And if you’ve been told once, you’ve been told 100 times: yo-yo dieting is bad for your health. While that may be true, new research suggests that “bad,” in this case, is relative. Turns out, you could be better of ricocheting between your scale’s highs and lows than not dieting at all.
Some yo-yo dieting mice may change opinions about how repeating the cycle of losing and gaining weight really affects your health. So far, researchers at Ohio University have found that the perils of being obese far outweigh the risks of going on and off diets. The research is pointing to the idea that yo-yo dieters are healthier and will live 25 percent longer than those who stay obese, and have better blood sugar.
According to the study’s lead author Edward List, Ph.D., a scientist at Ohio University's Edison Biotechnology Institute, the conventional wisdom on yo-yo dieting may prevent people from trying to lose weight. After all, what’s the point in fighting with your scale if its wild fluctuations are doing damage (not least of all to your self-esteem)?
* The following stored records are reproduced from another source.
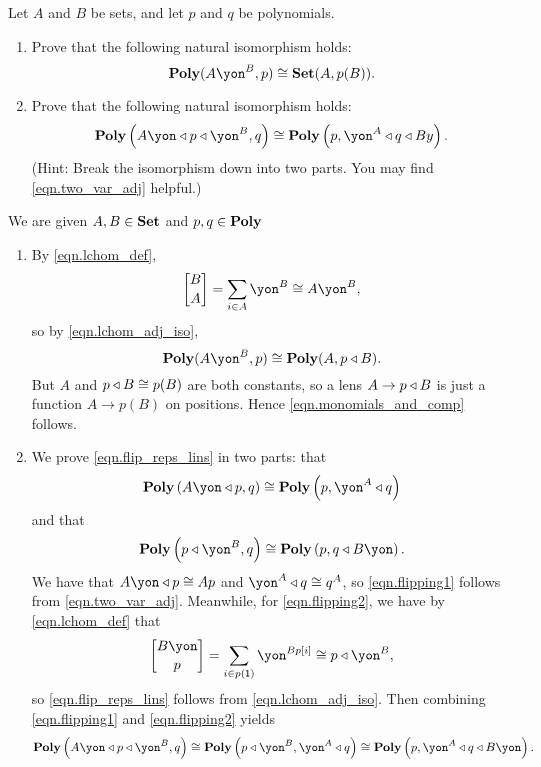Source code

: \documentclass[Book-Poly]{subfiles}
\begin{document}
\begin{exercise}
Let $A$ and $B$ be sets, and let $p$ and $q$ be polynomials.
\begin{enumerate}
    \item Prove that the following natural isomorphism holds:
    \begin{equation}\label{eqn.monomials_and_comp}
    	\poly(A\yon^B,p)\iso\smset(A,p(B)).
    \end{equation}
    
    \item Prove that the following natural isomorphism holds:
    \begin{equation}\label{eqn.flip_reps_lins}
        \poly\left(A\yon\tri p\tri \yon^B, q\right)\iso\poly\left(p,\yon^A\tri q\tri By\right). %
    \end{equation}
    (Hint: Break the isomorphism down into two parts.
    You may find \eqref{eqn.two_var_adj} helpful.)
    \qedhere
\end{enumerate}
\begin{solution}
We are given $A,B\in\mathbf{Set}$ and $p,q\in\mathbf{Poly}$
\begin{enumerate}
    \item By \eqref{eqn.lchom_def},
    \[
        \lchom{B}{A}=\sum_{i\in A}\yon^{B}\iso A\yon^B,
    \]
    so by \eqref{eqn.lchom_adj_iso},
    \[
        \poly(A\yon^B,p)\iso\poly(A,p\tri B).
    \]
    But $A$ and $p\mathbin{\triangleleft} B\cong p(B)$ are both constants, so a lens $A\to p\mathbin{\triangleleft} B$ is just a function $A\to p(B)$ on positions.
    Hence \eqref{eqn.monomials_and_comp} follows.

    \item We prove \eqref{eqn.flip_reps_lins} in two parts: that
    \begin{equation} \label{eqn.flipping1}
        \poly\left(A\yon\tri p, q\right)\iso\poly\left(p,\yon^A\tri q\right)
    \end{equation}
    and that
    \begin{equation} \label{eqn.flipping2}
        \poly\left(p \tri \yon^B, q\right)\cong\poly\left(p, q\tri B\yon\right).
    \end{equation}
    We have that $A\yon \tri p \iso Ap$ and $\yon^A \tri q \iso q^A$, so \eqref{eqn.flipping1} follows from \eqref{eqn.two_var_adj}.
    Meanwhile, for \eqref{eqn.flipping2}, we have by \eqref{eqn.lchom_def} that
    \[
        \lchom{B\yon}{p}=\sum_{i\in p(\1)}\yon^{Bp[i]}\iso p\tri\yon^B,
    \]
    so \eqref{eqn.flip_reps_lins} follows from \eqref{eqn.lchom_adj_iso}.
    Then combining \eqref{eqn.flipping1} and \eqref{eqn.flipping2} yields
    \[
        \poly\left(A\yon\tri p\tri\yon^B,q\right)\iso\poly\left(p\tri\yon^B,\yon^A\tri q\right)\iso\poly\left(p,\yon^A\tri q\tri B\yon\right).
    \]
\end{enumerate}
\end{solution}
\end{exercise}
\end{document}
"The new research shows that the simple act of gaining and losing weight does not seem detrimental to lifespan. I would hope that this encourages people to not give up," said List in a written statement.
Of course, past studies have found that yo-yo dieting does not improve overall health in everyone. While short-lived thinness could be better for obese people, it may not have the same benefits for people who are slightly overweight.
And then, there are the emotional repercussions.
Last year, another study on yo-yo dieting (also in mice), published in The Journal of Neuroscience, found stressed-out rodents with a history of dieting had a greater tendency to pig out on high-fat foods than similarly stressed mice that had never dieted. Researchers have known for some time that restrictive dieting is extremely stressful – to humans and mice alike. This study suggests that it may even reprogram how the brain reacts to stress and strengthen the emotional drive for food when faced with trying situations.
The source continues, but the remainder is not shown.